The slow introduction is based on a gently falling and rising idea which moves, by way of a brief emphatic chordal passage and a quickening of the tempo, into the main section of the movement, with its bustling main theme. This is offset by two contrasting ideas which appear a little later: a tautly rhythmic theme for woodwind, and a smoother song-like melody for violins answered by flute and clarinet.
The slow movement begins with an expressive melody for oboe and cellos. The music of the first movement’s introduction returns, leading to the central section, based on a new theme, lazily floating downwards on solo violin. The oboe and cello melody, now joined by bassoon, closes the movement.
The Scherzo is fiery and vigorous, with a central trio section which brings back the solo violin music from the second movement in a new rhythm. This comes round again at the end of the movement, settling on a gently rocking figure, out of which the finale begins to emerge. Phrases from the first movement’s main theme gradually acquire momentum until a surge of string figuration sweeps the music forward into the Finale, launched by a new version of the first movement’s energetic woodwind theme. This exultant music is Schumann at his most celebratory. It accumulates irresistible energy and drive, swept along on a rhythmically propulsive current which twice accelerates towards the end to carry the symphony to its triumphant conclusion.
© Mike Wheeler
Ludwig van Beethoven (1770-1827)
Violin Concerto in D major, Op 61 (1806)
Allegro ma non troppo
Larghetto -
Rondo: Allegro
The piano was Beethoven’s instrument, the one upon which he proved himself a brilliant soloist and improviser, and for which he composed the bulk of his sonatas, concertos, and sets of variations. But like Haydn and Mozart before him, he also studied the violin and learned enough about it to produce what posterity has decreed to be the greatest of all violin concertos. Insufficiently adept to play the work himself, he entrusted its first performance to the leader of the orchestra, Franz Clement, a Viennese virtuoso whose musical versatility included such feats of showmanship as improvising a sonata on one string with his violin turned upside down. It was doubtless the latter trick that prompted Beethoven to inscribe on his manuscript the pun, "Concerto per Clemenza pour Clement"; but, as things turned out at the Theater an der Wien in December 1806, Clement did not give Beethoven the clemency he sought.
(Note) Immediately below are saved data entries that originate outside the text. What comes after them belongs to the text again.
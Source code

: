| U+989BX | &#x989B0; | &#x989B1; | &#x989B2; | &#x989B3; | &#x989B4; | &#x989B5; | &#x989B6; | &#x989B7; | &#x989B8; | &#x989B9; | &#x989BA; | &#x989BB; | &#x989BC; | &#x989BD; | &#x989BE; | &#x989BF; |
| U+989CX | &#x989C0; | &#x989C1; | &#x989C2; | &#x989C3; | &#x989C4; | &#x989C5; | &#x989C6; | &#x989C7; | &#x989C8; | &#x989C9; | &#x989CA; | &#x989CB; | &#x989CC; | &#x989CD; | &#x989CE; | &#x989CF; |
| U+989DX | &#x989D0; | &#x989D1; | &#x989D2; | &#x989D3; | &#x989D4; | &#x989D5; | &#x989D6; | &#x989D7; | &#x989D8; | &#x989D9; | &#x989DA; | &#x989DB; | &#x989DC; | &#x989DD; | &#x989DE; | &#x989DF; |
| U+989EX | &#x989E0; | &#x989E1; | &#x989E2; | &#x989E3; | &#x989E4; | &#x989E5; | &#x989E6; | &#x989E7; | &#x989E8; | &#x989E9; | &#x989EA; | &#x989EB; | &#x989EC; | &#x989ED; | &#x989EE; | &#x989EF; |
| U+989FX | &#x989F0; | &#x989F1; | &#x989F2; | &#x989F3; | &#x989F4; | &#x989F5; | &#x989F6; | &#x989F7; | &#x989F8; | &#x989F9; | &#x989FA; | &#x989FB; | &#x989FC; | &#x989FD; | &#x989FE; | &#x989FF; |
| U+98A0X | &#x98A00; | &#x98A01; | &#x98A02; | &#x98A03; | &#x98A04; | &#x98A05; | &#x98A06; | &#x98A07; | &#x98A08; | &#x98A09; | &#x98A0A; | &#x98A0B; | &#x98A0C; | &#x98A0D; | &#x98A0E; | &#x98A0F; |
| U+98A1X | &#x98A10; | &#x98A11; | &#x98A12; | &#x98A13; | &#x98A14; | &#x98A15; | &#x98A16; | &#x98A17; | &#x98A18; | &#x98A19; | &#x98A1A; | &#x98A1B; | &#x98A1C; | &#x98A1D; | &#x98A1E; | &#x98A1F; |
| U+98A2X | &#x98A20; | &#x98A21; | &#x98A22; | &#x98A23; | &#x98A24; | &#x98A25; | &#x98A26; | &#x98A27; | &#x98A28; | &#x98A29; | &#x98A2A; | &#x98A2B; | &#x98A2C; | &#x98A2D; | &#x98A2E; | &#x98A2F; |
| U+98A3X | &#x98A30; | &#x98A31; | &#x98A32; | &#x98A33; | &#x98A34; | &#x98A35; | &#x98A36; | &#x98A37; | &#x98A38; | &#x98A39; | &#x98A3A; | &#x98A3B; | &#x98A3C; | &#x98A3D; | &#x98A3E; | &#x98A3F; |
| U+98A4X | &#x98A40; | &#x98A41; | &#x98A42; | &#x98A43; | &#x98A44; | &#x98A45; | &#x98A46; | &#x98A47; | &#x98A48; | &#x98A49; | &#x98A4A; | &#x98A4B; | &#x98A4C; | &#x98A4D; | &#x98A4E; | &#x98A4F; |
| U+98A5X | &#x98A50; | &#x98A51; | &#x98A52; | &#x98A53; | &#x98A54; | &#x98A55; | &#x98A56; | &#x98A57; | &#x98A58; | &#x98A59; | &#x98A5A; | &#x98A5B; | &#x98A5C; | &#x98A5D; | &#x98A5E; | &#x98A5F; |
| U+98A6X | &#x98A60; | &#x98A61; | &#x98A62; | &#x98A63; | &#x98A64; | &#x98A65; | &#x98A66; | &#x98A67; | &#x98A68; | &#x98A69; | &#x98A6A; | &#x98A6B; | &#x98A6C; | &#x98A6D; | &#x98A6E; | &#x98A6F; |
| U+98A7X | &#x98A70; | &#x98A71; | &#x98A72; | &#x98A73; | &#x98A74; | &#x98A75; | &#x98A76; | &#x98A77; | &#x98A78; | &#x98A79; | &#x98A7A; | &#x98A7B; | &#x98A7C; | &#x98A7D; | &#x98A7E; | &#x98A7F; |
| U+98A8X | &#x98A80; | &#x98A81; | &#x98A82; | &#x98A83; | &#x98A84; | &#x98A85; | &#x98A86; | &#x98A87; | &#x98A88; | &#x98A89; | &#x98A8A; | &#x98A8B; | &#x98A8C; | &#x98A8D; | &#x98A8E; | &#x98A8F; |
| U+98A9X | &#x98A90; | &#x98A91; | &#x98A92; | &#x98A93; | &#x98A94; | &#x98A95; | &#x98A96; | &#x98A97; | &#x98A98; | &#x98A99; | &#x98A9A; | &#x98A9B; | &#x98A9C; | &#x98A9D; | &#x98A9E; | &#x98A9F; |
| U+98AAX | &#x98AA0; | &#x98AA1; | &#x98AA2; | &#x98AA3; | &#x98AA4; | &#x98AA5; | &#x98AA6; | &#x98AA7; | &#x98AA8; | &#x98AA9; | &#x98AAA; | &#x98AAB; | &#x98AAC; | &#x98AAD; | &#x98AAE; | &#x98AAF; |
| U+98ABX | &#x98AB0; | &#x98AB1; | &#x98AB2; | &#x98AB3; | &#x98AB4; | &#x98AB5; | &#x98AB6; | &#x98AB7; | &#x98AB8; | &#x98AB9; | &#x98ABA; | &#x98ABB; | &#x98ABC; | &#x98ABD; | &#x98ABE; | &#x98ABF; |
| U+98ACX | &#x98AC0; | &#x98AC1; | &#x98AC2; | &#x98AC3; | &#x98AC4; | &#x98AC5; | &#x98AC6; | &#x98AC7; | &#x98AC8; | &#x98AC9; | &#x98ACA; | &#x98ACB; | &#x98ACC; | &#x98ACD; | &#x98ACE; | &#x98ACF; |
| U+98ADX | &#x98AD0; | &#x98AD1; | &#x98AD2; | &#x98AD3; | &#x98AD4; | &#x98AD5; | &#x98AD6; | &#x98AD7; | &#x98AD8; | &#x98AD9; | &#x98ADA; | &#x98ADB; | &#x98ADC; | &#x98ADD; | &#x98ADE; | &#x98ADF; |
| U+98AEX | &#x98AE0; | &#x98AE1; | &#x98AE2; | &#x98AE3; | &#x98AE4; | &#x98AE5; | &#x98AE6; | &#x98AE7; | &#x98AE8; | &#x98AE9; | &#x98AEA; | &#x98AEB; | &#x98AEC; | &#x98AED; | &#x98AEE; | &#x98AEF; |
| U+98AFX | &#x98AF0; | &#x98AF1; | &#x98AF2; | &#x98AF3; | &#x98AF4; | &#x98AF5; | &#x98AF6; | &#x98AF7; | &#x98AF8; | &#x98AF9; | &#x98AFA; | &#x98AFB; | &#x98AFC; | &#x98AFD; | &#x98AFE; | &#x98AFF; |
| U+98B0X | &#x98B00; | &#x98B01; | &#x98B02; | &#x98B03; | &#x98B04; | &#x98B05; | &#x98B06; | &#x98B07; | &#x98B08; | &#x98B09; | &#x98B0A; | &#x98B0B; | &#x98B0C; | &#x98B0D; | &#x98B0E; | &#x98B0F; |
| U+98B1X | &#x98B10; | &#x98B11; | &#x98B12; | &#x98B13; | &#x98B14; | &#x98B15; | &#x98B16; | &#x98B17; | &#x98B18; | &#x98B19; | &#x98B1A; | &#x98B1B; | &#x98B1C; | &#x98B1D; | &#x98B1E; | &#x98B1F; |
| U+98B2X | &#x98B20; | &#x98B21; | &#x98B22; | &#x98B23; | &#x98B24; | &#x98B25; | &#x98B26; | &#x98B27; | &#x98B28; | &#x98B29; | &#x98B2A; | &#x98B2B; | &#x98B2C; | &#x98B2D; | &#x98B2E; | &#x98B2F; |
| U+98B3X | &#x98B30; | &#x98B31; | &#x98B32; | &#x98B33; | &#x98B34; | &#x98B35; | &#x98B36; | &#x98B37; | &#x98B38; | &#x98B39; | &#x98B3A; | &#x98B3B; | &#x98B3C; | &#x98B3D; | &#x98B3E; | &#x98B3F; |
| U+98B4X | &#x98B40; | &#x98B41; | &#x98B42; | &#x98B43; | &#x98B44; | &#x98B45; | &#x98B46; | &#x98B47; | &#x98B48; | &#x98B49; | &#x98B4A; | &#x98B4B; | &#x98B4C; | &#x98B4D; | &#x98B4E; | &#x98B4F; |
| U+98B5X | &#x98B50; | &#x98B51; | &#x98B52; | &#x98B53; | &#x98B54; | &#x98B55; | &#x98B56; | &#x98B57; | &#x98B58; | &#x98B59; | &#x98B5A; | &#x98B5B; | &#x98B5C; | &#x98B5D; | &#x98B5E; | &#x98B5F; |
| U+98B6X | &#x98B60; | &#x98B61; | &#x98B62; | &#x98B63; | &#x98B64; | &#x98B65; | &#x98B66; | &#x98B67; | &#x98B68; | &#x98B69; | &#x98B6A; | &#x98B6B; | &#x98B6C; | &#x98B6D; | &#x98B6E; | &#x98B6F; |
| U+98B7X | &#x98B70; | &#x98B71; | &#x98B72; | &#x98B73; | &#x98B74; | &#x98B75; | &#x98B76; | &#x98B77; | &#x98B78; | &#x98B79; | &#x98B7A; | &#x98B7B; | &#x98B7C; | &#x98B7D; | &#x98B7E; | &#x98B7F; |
After playing the first movement without incident, he inserted one of his own freakish sonatas before proceeding to the sublime larghetto.
Beethoven’s may have been a pianist’s violin concerto - so were Brahms’ and Mendelssohn’s - but it is as inspired in its tiny details (such as delaying the use of pizzicato notes until the finale, and then using them in just one single bar) as in its long-spun lines. Clement, moreover, must have possessed qualities that prompted Beethoven to let him play it. As one commentator has remarked: "Tone, not display, is its secret." It dates from one of the most productive periods in Beethoven’s life, the two years in which he also composed Fidelio, the Fourth Symphony, the Fourth Piano Concerto, the three Rasumovsky string quartets, and the 32 piano variations in C minor. In mood it corresponds most closely with the Fourth Piano Concerto, but is even more lyrically spacious in design, treating its material with still greater patience. The soloist’s entry in the first movement is delayed until what seems like the last possible moment, and not until the coda is the wondrous (and sublimely simple) second theme heard in its entirety on the solo violin.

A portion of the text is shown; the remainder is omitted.